Abstract

The compositional approach reduces the verification of a property $\varphi$ of a system $C(S_1,\dots,S_n)$ assembled from the components $S_1,\dots,S_n$ to the verification of other properties $\varphi_1,\dots, \varphi_n$ on the components of the system. There are two parameters here: (1) The specification language $L_{spec}$ in which properties are formulated. (2) The collection of operations $OP$ by which a complex system can be assembled from its components.

The ideal dream of compositionality (Composition Theorem) is to give an algorithm which for every formula $\varphi\in L_{spec}$ and every n-ary operator $C\in OP$ will construct formulas $\varphi_1,\dots, \varphi_n$ such that $C(S_1,\dots, S_n)$ satisfies $\varphi$ iff $S_1$ satisfies $\varphi_1$, $S_2$ satisfies $\varphi_2$, \dots and $S_n$ satisfies $\varphi_n$.

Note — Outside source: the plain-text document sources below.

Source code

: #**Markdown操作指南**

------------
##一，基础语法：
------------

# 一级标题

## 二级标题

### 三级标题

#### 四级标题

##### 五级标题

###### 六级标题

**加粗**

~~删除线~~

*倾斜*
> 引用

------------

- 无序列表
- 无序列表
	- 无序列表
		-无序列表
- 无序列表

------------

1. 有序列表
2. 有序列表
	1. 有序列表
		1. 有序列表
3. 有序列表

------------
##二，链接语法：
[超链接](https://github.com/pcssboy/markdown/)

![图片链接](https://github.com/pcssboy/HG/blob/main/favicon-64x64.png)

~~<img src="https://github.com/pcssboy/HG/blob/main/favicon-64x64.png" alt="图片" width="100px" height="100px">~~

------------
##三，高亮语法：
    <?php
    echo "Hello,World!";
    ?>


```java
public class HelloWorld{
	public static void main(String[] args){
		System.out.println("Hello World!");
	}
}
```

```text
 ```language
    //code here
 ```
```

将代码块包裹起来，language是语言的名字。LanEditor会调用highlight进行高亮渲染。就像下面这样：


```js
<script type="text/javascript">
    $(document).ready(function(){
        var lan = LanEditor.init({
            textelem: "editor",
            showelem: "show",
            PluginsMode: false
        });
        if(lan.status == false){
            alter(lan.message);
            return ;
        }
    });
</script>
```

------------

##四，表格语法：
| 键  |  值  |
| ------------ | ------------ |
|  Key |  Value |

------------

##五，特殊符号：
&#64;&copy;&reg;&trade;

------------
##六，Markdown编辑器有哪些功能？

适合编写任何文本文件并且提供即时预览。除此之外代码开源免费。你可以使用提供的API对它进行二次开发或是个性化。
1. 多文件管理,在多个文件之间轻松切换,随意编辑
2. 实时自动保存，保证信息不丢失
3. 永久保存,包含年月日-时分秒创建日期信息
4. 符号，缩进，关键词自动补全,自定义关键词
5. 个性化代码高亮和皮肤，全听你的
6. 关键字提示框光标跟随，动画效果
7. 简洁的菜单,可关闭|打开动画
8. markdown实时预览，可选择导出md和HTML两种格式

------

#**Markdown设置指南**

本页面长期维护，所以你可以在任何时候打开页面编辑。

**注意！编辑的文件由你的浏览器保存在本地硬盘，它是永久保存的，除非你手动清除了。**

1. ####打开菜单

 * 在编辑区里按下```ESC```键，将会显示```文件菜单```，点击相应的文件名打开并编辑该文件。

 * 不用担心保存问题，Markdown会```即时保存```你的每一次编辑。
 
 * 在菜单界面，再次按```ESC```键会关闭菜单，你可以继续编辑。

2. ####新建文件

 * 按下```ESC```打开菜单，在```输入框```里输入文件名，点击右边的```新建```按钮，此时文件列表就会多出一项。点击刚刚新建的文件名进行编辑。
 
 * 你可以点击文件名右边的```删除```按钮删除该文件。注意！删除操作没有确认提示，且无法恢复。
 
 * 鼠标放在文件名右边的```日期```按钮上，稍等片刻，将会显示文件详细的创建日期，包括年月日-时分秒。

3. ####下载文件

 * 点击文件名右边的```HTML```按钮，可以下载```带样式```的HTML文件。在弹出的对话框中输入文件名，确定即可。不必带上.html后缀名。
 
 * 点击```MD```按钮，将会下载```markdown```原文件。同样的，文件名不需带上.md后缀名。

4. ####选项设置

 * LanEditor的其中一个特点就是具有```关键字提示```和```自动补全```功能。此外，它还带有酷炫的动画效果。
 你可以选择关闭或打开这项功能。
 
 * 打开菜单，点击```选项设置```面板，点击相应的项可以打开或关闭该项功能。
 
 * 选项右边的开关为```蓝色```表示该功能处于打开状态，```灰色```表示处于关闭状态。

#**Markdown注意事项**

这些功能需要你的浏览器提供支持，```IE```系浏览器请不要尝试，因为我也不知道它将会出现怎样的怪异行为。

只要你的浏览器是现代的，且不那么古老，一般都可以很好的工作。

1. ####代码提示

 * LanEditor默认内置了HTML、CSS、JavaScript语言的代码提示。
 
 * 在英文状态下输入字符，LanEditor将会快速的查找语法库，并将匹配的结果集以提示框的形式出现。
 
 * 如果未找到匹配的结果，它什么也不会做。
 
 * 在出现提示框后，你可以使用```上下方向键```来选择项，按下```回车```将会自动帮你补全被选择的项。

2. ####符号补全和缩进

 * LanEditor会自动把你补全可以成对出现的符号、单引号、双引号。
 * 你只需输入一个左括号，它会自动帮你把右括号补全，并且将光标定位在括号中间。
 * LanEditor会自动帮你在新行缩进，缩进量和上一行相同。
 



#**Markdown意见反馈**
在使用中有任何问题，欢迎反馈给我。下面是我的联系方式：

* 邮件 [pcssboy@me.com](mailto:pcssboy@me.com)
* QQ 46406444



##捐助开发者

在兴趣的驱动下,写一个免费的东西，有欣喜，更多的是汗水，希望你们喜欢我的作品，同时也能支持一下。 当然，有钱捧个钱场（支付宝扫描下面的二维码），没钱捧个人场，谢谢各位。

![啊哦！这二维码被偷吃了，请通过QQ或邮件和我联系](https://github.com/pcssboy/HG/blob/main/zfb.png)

We will show that the composition theorem is realizable when the specification language $L_{spec}$ is the multi-modal logic and the set of operations $OP$ consists of a wide variety of product (``parallel composition'') operators. On the other hand, we will show if $L_{spec}$ can express ``there is a path such that all the nodes of the path have a property $p$'', then (even non-algorithmic version of) the composition theorem fails for very simple parallel operators.